Emma a tout mis en oeuvre pour faire partie du personnel de cabine de Brussels Airlines, mais début janvier, il lui a été indiqué qu'un tatouage présent sur sa main gauche n'allait pas lui permettre d'être embauchée. La compagnie aérienne avait pourtant allégé ses consignes en janvier 2024. Explications.

Durant l'été 2024, Emma a déposé sa candidature afin de faire partie des membres d'équipage de Brussels Airlines. Enseignante de formation, la jeune femme de 25 ans a souhaité découvrir d'autres horizons dans sa carrière professionnelle en rejoignant la compagnie aérienne. Elle raconte comment elle est parvenue à franchir plusieurs étapes afin d'atteindre la formation du personnel de cabine.

"J’étais enseignante auparavant, durant un an et demi. J’étais professeure de langues modernes (anglais et néerlandais) dans une école secondaire du Brabant wallon. Je voulais vraiment arrêter cette profession pour me consacrer à la formation me permettant de rejoindre Brussels Airlines. Une formation issue d’un processus très long", indique Emma.
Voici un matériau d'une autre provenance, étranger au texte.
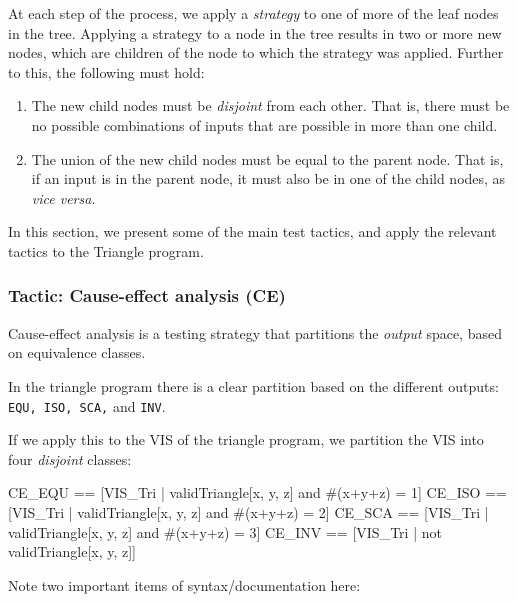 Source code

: At each step of the process, we apply a \emph{strategy} to one of more of the leaf nodes in the tree. Applying a strategy to a node in the tree results in two or more new nodes, which are children of the node to which the strategy was applied. Further to this, the following must hold:

\begin{enumerate}

 \item The new child nodes must be \emph{disjoint} from each other. That is, there must be no possible combinations of inputs that are possible in more than one child.

 \item The union of the new child nodes must be equal to the parent node. That is, if an input is in the parent node, it must also be in one of the child nodes, as \emph{vice versa}.

\end{enumerate}

In this section, we present some of the main test tactics, and apply the relevant tactics to the Triangle program.

\subsubsection{Tactic: Cause-effect analysis (CE)}

Cause-effect analysis is a testing strategy that partitions the {\em output} space, based on equivalence classes.

\begin{example}
In the triangle program there is a clear partition based on the different outputs: \texttt{EQU, ISO, SCA,} and \texttt{INV}.

If we apply this to the VIS of the triangle program, we partition the VIS into four {\em disjoint} classes:

\lstset{aboveskip=3mm}
\lstset{language=}
\begin{alloy}
 CE_EQU == [VIS_Tri | validTriangle[x, y, z] and #(x+y+z) = 1]
 CE_ISO == [VIS_Tri | validTriangle[x, y, z] and #(x+y+z) = 2]
 CE_SCA == [VIS_Tri | validTriangle[x, y, z] and #(x+y+z) = 3]
 CE_INV == [VIS_Tri | not validTriangle[x, y, z]]
\end{alloy}
\end{example}

Note two important items of syntax/documentation here:

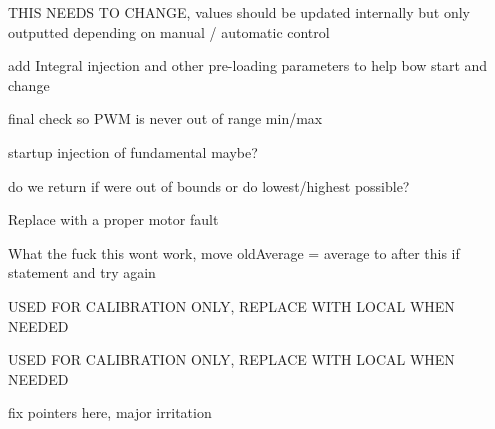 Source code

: 
\begin{DoxyRefList}
\item[File \mbox{\hyperlink{bowcontrol_8cpp}{bowcontrol.cpp}} ]\label{todo__todo000001}%
%
THIS NEEDS TO CHANGE, values should be updated internally but only outputted depending on manual / automatic control  
\item[Member \mbox{\hyperlink{classbowControl_a51d03db7ff6ba45e3643b3cfb047c081}{bow\+Control\+::pid\+Control}} ()]\label{todo__todo000002}%
%
add Integral injection and other pre-\/loading parameters to help bow start and change 

final check so PWM is never out of range min/max 

startup injection of fundamental maybe?  
\item[Member \mbox{\hyperlink{classbowControl_af3c67773447df63befb6af1bfc978e03}{bow\+Control\+::set\+Harmonic}} (int \+\_\+harmonic)]\label{todo__todo000003}%
%
do we return if we\textquotesingle{}re out of bounds or do lowest/highest possible?  
\item[Member \mbox{\hyperlink{classbowControl_ac763e2c7400be2248ffad2e13462d60a}{bow\+Control\+::update\+String}} ()]\label{todo__todo000004}%
%
Replace with a proper motor fault  
\item[Member \mbox{\hyperlink{classbowIO_a4f7ef490b19cc4d9d6e3bd2e65d77061}{bow\+IO\+::average\+Freq}} ()]\label{todo__todo000005}%
%
What the fuck this wont work, move old\+Average = average to after this if statement and try again  
\item[Member \mbox{\hyperlink{structCalibrationData_a9f72d0c5443474d421b40c9ff16c6941}{Calibration\+Data\+::max\+Speed\+PWM}} ]\label{todo__todo000007}%
%
USED FOR CALIBRATION ONLY, REPLACE WITH LOCAL WHEN NEEDED  
\item[Member \mbox{\hyperlink{structCalibrationData_a4fee79f4cad856d28f6372abc3aba90a}{Calibration\+Data\+::min\+Speed\+PWM}} ]\label{todo__todo000006}%
%
USED FOR CALIBRATION ONLY, REPLACE WITH LOCAL WHEN NEEDED  
\item[Member \mbox{\hyperlink{classstringModule_a52a5b213e054d030023de05b46769555}{string\+Module\+::add\+Bow}} (char motor\+Rev\+Pin, char motor\+Voltage\+Pin, char motor\+DCDCEn, char tacho\+Pin, char current\+Sense\+Pin, char motor\+Fault\+Pin, char step\+En\+Pin, char step\+Dir\+Pin, char step\+Step\+Pin, Hardware\+Serial $\ast$step\+Serial\+Port, char step\+Home\+Sensor\+Pin, char step\+Correction\+Sensor\+Pin)]\label{todo__todo000009}%
%
fix pointers here, major irritation 
\end{DoxyRefList} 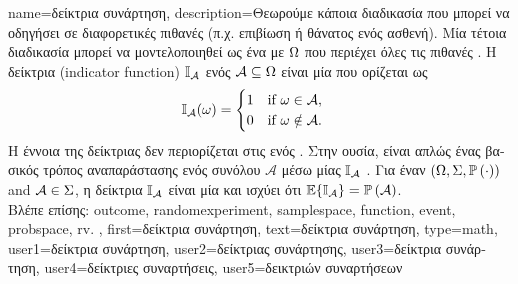 {name={\foreignlanguage{greek}{δείκτρια συνάρτηση}}, 
	description={\foreignlanguage{greek}{Θεωρούμε κάποια διαδικασία που μπορεί να οδηγήσει σε διαφορετικές 
		πιθανές}  (\foreignlanguage{greek}{π.χ. επιβίωση ή θάνατος 
		ενός ασθενή). Μία τέτοια διαδικασία μπορεί να μοντελοποιηθεί ως ένα}  \foreignlanguage{greek}{με} 
		 $\samplespace$ \foreignlanguage{greek}{που περιέχει όλες τις πιθανές} . 
		\foreignlanguage{greek}{Η δείκτρια}  (indicator function) $\indicatorfunc{\mathcal{A}}$ \foreignlanguage{greek}{ενός} 
		 $\mathcal{A} \subseteq \samplespace$ \foreignlanguage{greek}{είναι μία}  
		\foreignlanguage{greek}{που ορίζεται ως} \cite{BertsekasProb} 
		\[
			\indicatorfunc{\mathcal{A}}(\outcome) = 
			\begin{cases}
			1 \quad \text{if } \outcome \in \mathcal{A}, \\
			0 \quad \text{if } \outcome \notin \mathcal{A}.
			\end{cases}
		\]
		\foreignlanguage{greek}{Η έννοια της δείκτριας}  \foreignlanguage{greek}{δεν περιορίζεται στις}  
		\foreignlanguage{greek}{ενός} . \foreignlanguage{greek}{Στην ουσία, είναι απλώς ένας βασικός τρόπος 
		αναπαράστασης ενός συνόλου $\mathcal{A}$ μέσω μίας}  $\indicatorfunc{\mathcal{A}}$ \cite{BoydConvexBook}.
		\foreignlanguage{greek}{Για έναν}  $(\samplespace, \sigmaalgebra, \prob{\cdot})$ and $\mathcal{A} \in \sigmaalgebra$, 
		\foreignlanguage{greek}{η δείκτρια}  $\indicatorfunc{\mathcal{A}}$ \foreignlanguage{greek}{είναι μία}  
		\foreignlanguage{greek}{και ισχύει ότι} $\expect\{\indicatorfunc{\mathcal{A}}\} = \prob{\mathcal{A}}$.
		\\
		\foreignlanguage{greek}{Βλέπε επίσης:} \gls{outcome}, \gls{randomexperiment}, \gls{samplespace}, \gls{function}, \gls{event}, 
		\gls{probspace}, \gls{rv}. }, 
	first={\foreignlanguage{greek}{δείκτρια συνάρτηση}},
	text={\foreignlanguage{greek}{δείκτρια συνάρτηση}},
	type=math,
	user1={\foreignlanguage{greek}{δείκτρια συνάρτηση}}, %
  	user2={\foreignlanguage{greek}{δείκτριας συνάρτησης}}, %
	user3={\foreignlanguage{greek}{δείκτρια συνάρτηση}}, %
	user4={\foreignlanguage{greek}{δείκτριες συναρτήσεις}}, %
  	user5={\foreignlanguage{greek}{δεικτριών συναρτήσεων}} %
}

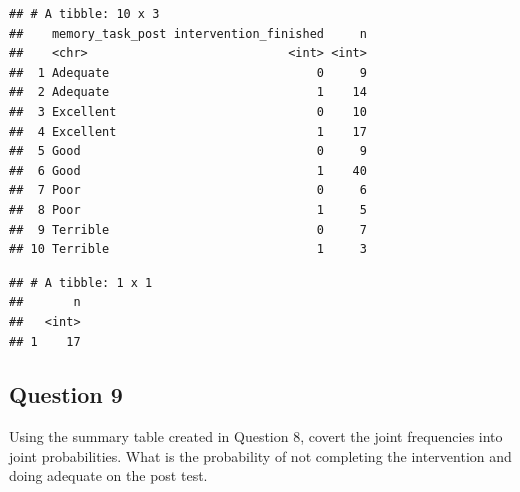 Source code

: \documentclass[]{book}
\newenvironment{Shaded}{\begin{snugshade}}{\end{snugshade}}
\newcommand{\CommentTok}[1]{\textcolor[rgb]{0.56,0.35,0.01}{\textit{#1}}}
\newcommand{\DecValTok}[1]{\textcolor[rgb]{0.00,0.00,0.81}{#1}}
\newcommand{\FloatTok}[1]{\textcolor[rgb]{0.00,0.00,0.81}{#1}}
\newcommand{\KeywordTok}[1]{\textcolor[rgb]{0.13,0.29,0.53}{\textbf{#1}}}
\newcommand{\NormalTok}[1]{#1}
\newcommand{\OperatorTok}[1]{\textcolor[rgb]{0.81,0.36,0.00}{\textbf{#1}}}
\newcommand{\StringTok}[1]{\textcolor[rgb]{0.31,0.60,0.02}{#1}}
\theoremstyle{definition}
\theoremstyle{definition}
\theoremstyle{definition}
\theoremstyle{remark}
\begin{document}
\begin{verbatim}
## # A tibble: 10 x 3
##    memory_task_post intervention_finished     n
##    <chr>                            <int> <int>
##  1 Adequate                             0     9
##  2 Adequate                             1    14
##  3 Excellent                            0    10
##  4 Excellent                            1    17
##  5 Good                                 0     9
##  6 Good                                 1    40
##  7 Poor                                 0     6
##  8 Poor                                 1     5
##  9 Terrible                             0     7
## 10 Terrible                             1     3
\end{verbatim}

\begin{Shaded}
\end{Shaded}

\begin{verbatim}
## # A tibble: 1 x 1
##       n
##   <int>
## 1    17
\end{verbatim}

\hypertarget{question-9-1}{%
\subsection{Question 9}\label{question-9-1}}

Using the summary table created in Question 8, covert the joint frequencies into joint probabilities. What is the probability of not completing the intervention and doing adequate on the post test.
\end{document}
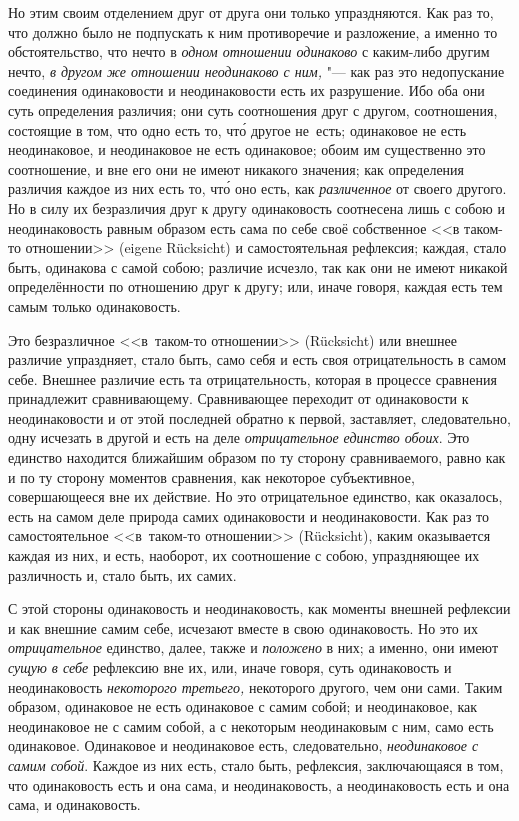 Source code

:Но этим своим отделением друг от друга они только упраздняются. Как раз то,
что должно было не подпускать к ним противоречие и разложение, а именно то
обстоятельство, что нечто в {\em одном отношении одинаково}
с каким-либо другим нечто,
{\em в другом же отношении неодинаково с ним,} "--- как раз это
недопускание соединения одинаковости и неодинаковости есть их разрушение.
Ибо оба они суть определения различия; они суть соотношения друг с другом,
соотношения, состоящие в том, что одно есть то, чт\'{о} другое не~есть;
одинаковое не есть неодинаковое, и неодинаковое не есть одинаковое; обоим
им существенно это соотношение, и вне его они не имеют никакого значения;
как определения различия каждое из них есть то, чт\'{о} оно есть, как
{\em различенное} от своего другого. Но в силу их
безразличия друг к другу одинаковость соотнесена лишь с собою и
неодинаковость равным образом есть сама по себе своё собственное <<в
таком-то отношении>> (eigene Rücksicht) и самостоятельная рефлексия; каждая,
стало быть, одинакова с самой собою; различие исчезло, так как они не имеют
никакой определённости по отношению друг к другу; или, иначе говоря, каждая
есть тем самым только одинаковость.

Это безразличное <<в~таком-то отношении>> (Rücksicht) или внешнее различие
упраздняет, стало быть, само себя и есть своя отрицательность в самом себе.
Внешнее различие есть та отрицательность, которая в процессе сравнения
принадлежит сравнивающему. Сравнивающее переходит от одинаковости к
неодинаковости и от этой последней обратно к первой, заставляет,
следовательно, одну исчезать в другой и есть на деле
{\em отрицательное единство обоих}. Это единство
находится ближайшим образом по ту сторону сравниваемого, равно как и по ту
сторону моментов сравнения, как некоторое субъективное, совершающееся вне
их действие. Но это отрицательное единство, как оказалось, есть на самом
деле природа самих одинаковости и неодинаковости. Как раз то
самостоятельное <<в~таком-то отношении>> (Rücksicht), каким оказывается
каждая из них, и есть, наоборот, их соотношение с собою, упраздняющее их
различность и, стало быть, их самих.

С этой стороны одинаковость и неодинаковость, как моменты внешней рефлексии
и как внешние самим себе, исчезают вместе в свою одинаковость. Но это их
{\em отрицательное} единство, далее, также и
{\em положено} в них; а именно, они имеют
{\em сущую в себе} рефлексию вне их, или, иначе говоря,
суть одинаковость и неодинаковость {\em некоторого
третьего,} некоторого другого, чем они сами. Таким образом, одинаковое не
есть одинаковое с самим собой; и неодинаковое, как неодинаковое не с самим
собой, а с некоторым неодинаковым с ним, само есть одинаковое. Одинаковое и
неодинаковое есть, следовательно, {\em неодинаковое с
самим собой}. Каждое из них есть, стало быть, рефлексия, заключающаяся в
том, что одинаковость есть и она сама, и неодинаковость, а неодинаковость
есть и она сама, и одинаковость.

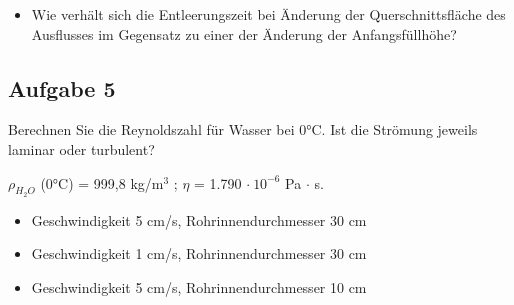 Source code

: \documentclass[a4paper,11pt]{article}
\newif\ifshowme
\begin{document}
\begin{marginfigure}[+2cm]
\begin{itemize}
{\begin{align*}
t &= \sqrt{\frac{2}{g}} \cdot \frac{A_1}{A_2} \cdot \left(\sqrt{h_{\alpha}} - \sqrt{h_w} \right) \\
 &= \sqrt{\frac{2}{9,81~\text{m/s}^2}} \cdot \frac{1.963,5~\text{cm}^2}{0,03~\text{cm}^2} \cdot \left(\sqrt{1,0186~\text{m}} - 0 \right) \\
 &= 29.825,79~\text{s} \qquad \approx 8,28~\text{h}
\end{align*}
Das Fass mit dem kleinen Leck ist nach 8 Stunden noch nicht komplett entleert.
\begin{align*}
t &= \sqrt{\frac{2}{9,81~\text{m/s}^2}} \cdot \frac{1.963,5~\text{cm}^2}{0,05~\text{cm}^2} \cdot \left(\sqrt{1,0186~\text{m}} - 0 \right) \\
 &= 17.895,48~\text{s} \qquad \approx 4,97~\text{h}
\end{align*}
Das Fass mit dem größeren Leck ist bereits nach guten 5 Stunden komplett entleert.
}
\else
\fi 
\item Wie verhält sich die Entleerungszeit bei Änderung der Querschnittsfläche des Ausflusses im Gegensatz zu einer der Änderung der Anfangsfüllhöhe?


\ifshowme
\antwort{Die Entleerungszeit verhält sich umgekehrt proportional zur Querschnittsfläche des Ausflusses, während sie proportional zur Füllhöhe der Wurzel ist. \pp 
Eine Verdopplung der Entleerungszeit bedeutet eine \textbf{Vervierfachung} der Füllhöhe. \par 
Eine Verdopplung der Entleerungszeit bedeutet eine \textbf{Halbierung} der Ausflussfläche. }


\pagebreak
\else
\fi 

\end{itemize}






\subsection*{Aufgabe 5}
Berechnen Sie die Reynoldszahl für Wasser bei 0°C. Ist die Strömung jeweils laminar oder turbulent?

$\rho_{H_2O}$ (0°C) = 999,8 kg/m$^3$ ; $\eta$ = 1.790 $\cdot ~ 10^{-6}$ Pa $\cdot$ s. 

\begin{itemize}
       \item Geschwindigkeit 5 cm/s, Rohrinnendurchmesser 30 cm
       \item Geschwindigkeit 1 cm/s, Rohrinnendurchmesser 30 cm
       \item Geschwindigkeit 5 cm/s, Rohrinnendurchmesser 10 cm
\end{itemize}




\end{marginfigure}
\end{document}

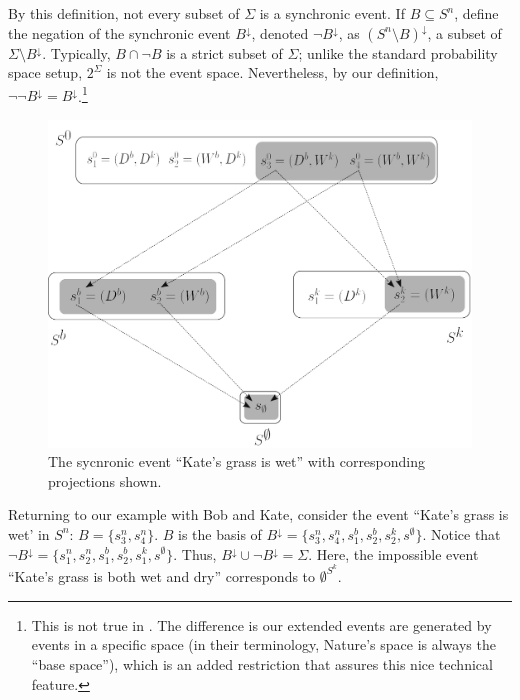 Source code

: \documentclass[
11pt,
titlepage,
reqno,
]{article}%
\theoremstyle{definition}
\begin{document}
By this definition, not every subset of $\Sigma$ is a synchronic event.
If $B\subseteq S^n$, define the negation of the synchronic event $B^{\downarrow}$, denoted $\lnot B^{\downarrow}$, as $(S^n\setminus B)^{\downarrow}$,  a  subset of $\Sigma\setminus B^{\downarrow}$.
Typically, $B\cap \lnot B$ is a strict subset of $\Sigma$; unlike the standard probability space setup, $2^\Sigma$ is not the event space.
Nevertheless, by our definition, $\lnot\lnot B^\downarrow = B^\downarrow$.\footnote
{
	This is not true in \citet{Heifetz2006}.
		The difference is our extended events are generated by events in a specific space (in their terminology, Nature's space is always the ``base space''), which is an added restriction that assures this nice technical feature.
}

\begin{figure}[h!]	
	\begin{center}
		\includegraphics[scale=.4]{lattice-event.png}
	\end{center}
	\caption{The sycnronic event ``Kate's grass is wet'' with corresponding projections shown.\label{lattice-event}}
\end{figure}
	
Returning to our example with Bob and Kate, consider the event ``Kate's grass is wet' in $S^n$: $B=\{s^n_3,s^n_4\}$.
$B$ is the basis of $B^{\downarrow}=\{s^n_3,s^n_4,s^b_1,s^b_2,s^k_2,s^\emptyset\}$.
Notice that $\lnot B^{\downarrow}=\{s^n_1,s^n_2,s^b_1,s^b_2,s^k_1,s^\emptyset\}$.
Thus, $B^{\downarrow}\cup \lnot B^{\downarrow}=\Sigma$.
Here, the impossible event ``Kate's grass is both wet and dry'' corresponds to $\emptyset^{S^k}$.
\end{document}

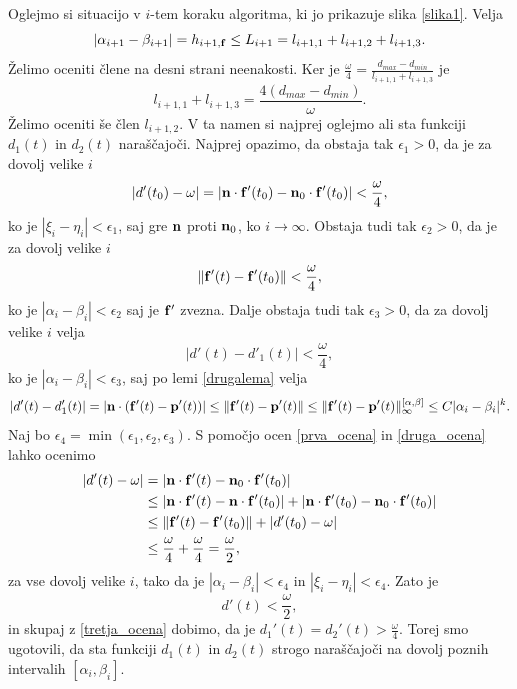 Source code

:Oglejmo si situacijo v $i$-tem koraku algoritma, ki jo prikazuje slika \ref{slika1}. Velja 
$$
|\alpha _{i+1}-\beta _{i+1}| = h_{i+1,{\bf f}} \leq L_{i+1} = l_{i+1,1} + l_{i+1,2} + l_{i+1,3}.
$$
Želimo oceniti člene na desni strani neenakosti. Ker je $\frac{\omega}{4} = \frac{d_{max}-d_{min}}{l_{i+1,1}  + l_{i+1,3}}$ je
\begin{equation}
l_{i+1,1}  + l_{i+1,3} = \frac{4(d_{max} - d_{min})}{\omega}.
\end{equation}
Želimo oceniti še člen $l_{i+1,2}$. V ta namen si najprej oglejmo ali sta funkciji $d_1(t)$ in $d_2(t)$ naraščajoči. Najprej opazimo, da obstaja tak $\epsilon _1>0$, da je za dovolj velike $i$  
\begin{equation}\label{prva_ocena}
|d'(t_0) - \omega| = |{\bf n}\cdot {\bf f}'(t_0) - {\bf n}_0 \cdot {\bf f}'(t_0)| < \frac{\omega}{4},
\end{equation}
ko je $|\xi _i - \eta _i| < \epsilon _1$, saj gre ${\bf n}$ proti ${\bf n}_0$, ko $i\rightarrow\infty$. Obstaja tudi tak $\epsilon _2 > 0$, da je za dovolj velike $i$
\begin{equation}\label{druga_ocena}
\lVert {\bf f}'(t) - {\bf f}'(t_0)\rVert < \frac{\omega}{4},
\end{equation}
ko je $|\alpha _i - \beta _i| < \epsilon _2$ saj je ${\bf f}'$ zvezna. Dalje obstaja tudi tak $\epsilon _3 > 0$, da za dovolj velike $i$ velja
\begin{equation}\label{tretja_ocena}
|d'(t)-d'_1(t)| < \frac{\omega}{4},
\end{equation}
ko je $|\alpha _i - \beta _i| < \epsilon _3$, saj po lemi \ref{drugalema} velja
$$
|d'(t)-d'_1(t)| = |{\bf n}\cdot ({\bf f}'(t) - {\bf p}'(t))| \leq \lVert {\bf f}'(t) - {\bf p}'(t) \rVert \leq \lVert {\bf f}'(t) - {\bf p}'(t) \rVert _{\infty}^{[\alpha,\beta]} \leq C|\alpha _i- \beta_i|^k.
$$
Naj bo $\epsilon _4 = \min (\epsilon _1, \epsilon _2, \epsilon _3)$. S pomočjo ocen \ref{prva_ocena} in \ref{druga_ocena} lahko ocenimo
\begin{equation*}
\begin{split}
|d'(t)-\omega| & = |{\bf n}\cdot {\bf f}'(t) - {\bf n}_0\cdot{\bf f}'(t_0)| \\
& \leq |{\bf n}\cdot {\bf f}'(t) - {\bf n}\cdot{\bf f}'(t_0)| + 
|{\bf n}\cdot {\bf f}'(t_0) - {\bf n}_0\cdot{\bf f}'(t_0)|\\
&\leq \lVert {\bf f}'(t) - {\bf f}'(t_0)\rVert + |d'(t_0)-\omega|\\
&\leq \frac{\omega}{4} + \frac{\omega}{4} = \frac{\omega}{2},
\end{split}
\end{equation*}
za vse dovolj velike $i$, tako da je $|\alpha _i-\beta _i| < \epsilon _4$ in $|\xi _i - \eta _i| < \epsilon _4$. Zato je 
\begin{equation}\label{ocena_omega}
d'(t)<\frac{\omega}{2},
\end{equation}
 in skupaj z \ref{tretja_ocena} dobimo, da je $d_1'(t) = d_2'(t) > \frac{\omega}{4}$. Torej smo ugotovili, da sta funkciji $d_1(t)$ in $d_2(t)$ strogo naraščajoči na dovolj poznih intervalih $[\alpha _i, \beta _i]$.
Après le dépôt de sa candidature fin août, des étapes de sélection par capsule vidéo ont eu lieu. "Ayant réussi ces premières étapes, j’ai été invitée à me présenter à une journée de recrutement, avec une trentaine de personnes. Cela a eu lieu en octobre 2024. A la suite de cette journée de recrutement, je vais être sélectionnée. J’étais ravie. Les entretiens s’étaient super bien déroulés, avec un accent mis sur les langues. Dès ces entretiens, je n’ai par ailleurs jamais cherché à cacher un petit tatouage que j’ai sur la main gauche. Il est visible si on y prête attention, mais il est tellement petit qu’on peut ne pas le voir. Je n’ai jamais tenté de le dissimuler et j’avais surtout hâte d’être à la formation."

La formation tant attendue par Emma a débuté le 6 janvier dernier. Et dès le premier jour, le règlement intérieur de l'entreprise a été présenté. La jeune femme a été particulièrement attentive aux consignes concernant... les tatouages.

"On est arrivé au sujet des tatouages, et il est bien indiqué que les tatouages sont effectivement interdits dans quelques zones bien précises: le visage, le cou et les mains. Mais il est bien stipulé que si ces tatouages sont présents, il faut les cacher par du maquillage. Il a donc été très clair que celui-ci peut être couvert. Par acquit de conscience, j’ai demandé à l’instructeur en face de moi si mon tatouage posait un problème. Je lui ai montré, et il m’a dit que je savais ce que je devais faire..." 

Je me suis dit que ça sentait mauvais pour moi

Emma parle ensuite d'un "événement", qui a provoqué chez elle de vives inquiétudes quant à son avenir.

"A la fin de cette première journée de formation, une personne a été éjectée de cette formation. (...) Cette personne nous dira qu’elle a été éliminée, car elle a un tatouage sur la main. Mais la taille, dans ce cas-là, posait un problème", assure-t-elle.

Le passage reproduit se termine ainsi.